Modern analytics methodologies

The so-called modern analytical methodologies are those tools used to handle, explore and learn from massive datasets, for example in Kaggle challenges. In conjunction with the Data Lab of BNP Paribas Cardif, one of the main purposes is to challenge some of the celebrated logistic regression models with modern analytical tools. In this context, a Kaggle competition might be organised in collaboration with the Chair. Additionally, the teams of BNP Paribas Cardif could also be involved alongside the ISFA Kaggle team (created during the ISFA Forum 2014). The team is constituted of thirty students of ISFA and is led by Denis Clot, lecturer and researcher at ISFA.

Learning comes at a cost in automated bidding systems for advertising on internet or in strategies monitored by self-learning models.
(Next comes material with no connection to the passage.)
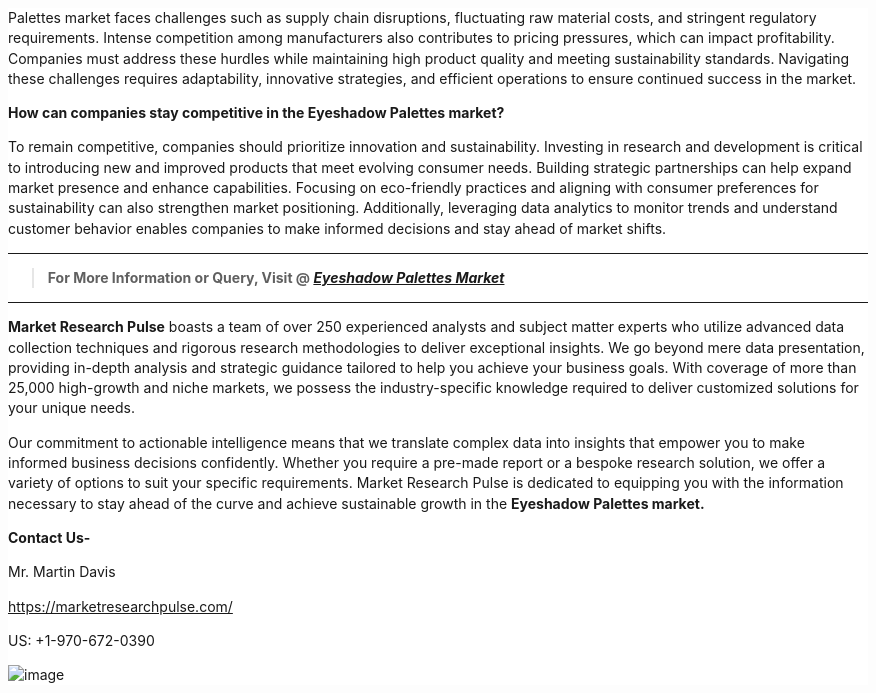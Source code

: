 Palettes market faces challenges such as supply chain disruptions, fluctuating raw material costs, and stringent regulatory requirements. Intense competition among manufacturers also contributes to pricing pressures, which can impact profitability. Companies must address these hurdles while maintaining high product quality and meeting sustainability standards. Navigating these challenges requires adaptability, innovative strategies, and efficient operations to ensure continued success in the market.</p><p><strong>How can companies stay competitive in the Eyeshadow Palettes market?</strong></p><p>To remain competitive, companies should prioritize innovation and sustainability. Investing in research and development is critical to introducing new and improved products that meet evolving consumer needs. Building strategic partnerships can help expand market presence and enhance capabilities. Focusing on eco-friendly practices and aligning with consumer preferences for sustainability can also strengthen market positioning. Additionally, leveraging data analytics to monitor trends and understand customer behavior enables companies to make informed decisions and stay ahead of market shifts.</p><hr /><blockquote><p><strong>For More Information or Query, Visit @&nbsp;<em><a href="https://marketresearchpulse.com/report/56632/eyeshadow-palettes-market?utm_source=Linkedin&utm_medium=022">Eyeshadow Palettes Market</a></em></strong></p></blockquote><hr /><p><strong>Market Research Pulse</strong> boasts a team of over 250 experienced analysts and subject matter experts who utilize advanced data collection techniques and rigorous research methodologies to deliver exceptional insights. We go beyond mere data presentation, providing in-depth analysis and strategic guidance tailored to help you achieve your business goals. With coverage of more than 25,000 high-growth and niche markets, we possess the industry-specific knowledge required to deliver customized solutions for your unique needs.</p><p>Our commitment to actionable intelligence means that we translate complex data into insights that empower you to make informed business decisions confidently. Whether you require a pre-made report or a bespoke research solution, we offer a variety of options to suit your specific requirements. Market Research Pulse is dedicated to equipping you with the information necessary to stay ahead of the curve and achieve sustainable growth in the <strong>Eyeshadow Palettes market.</strong></p><p><strong>Contact Us-</strong></p><p>Mr. Martin Davis</p><p>https://marketresearchpulse.com/</p><p>US: +1-970-672-0390</p>
![image](https://github.com/user-attachments/assets/ae29eb05-7775-4c6d-b178-a10fd1da9e92)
Which are the optimum strategies to learn sufficiently quickly while keeping costs in check? How can strategies be adapted in a changing world? Also, learning is sometimes not enough to anticipate the behaviour of new users for which little available information exists. One of the essential tasks in item recommendation systems for new customers is to plan future user assessments for items that they have not yet acquired. Although numerous models and algorithms have been proposed, the way of making precise predictions for new users with very few recorded assessments is still a real statistical challenge. This is called the “cold start” problem.

This also raises the question of data expiry in the world of mega-data, but also the nature of variables to be considered. Sometimes, lack of change over a long period is, in itself, a more important piece of information than the actual value of the variable under consideration. Selection effects have tendency to peter out after several years in insurance and certain variables can present regime changes. In line with questions about detecting the loss of validity of actuarial hypotheses studied by the Chair, consideration must be given to detecting changes in regime of key variables in massive databases.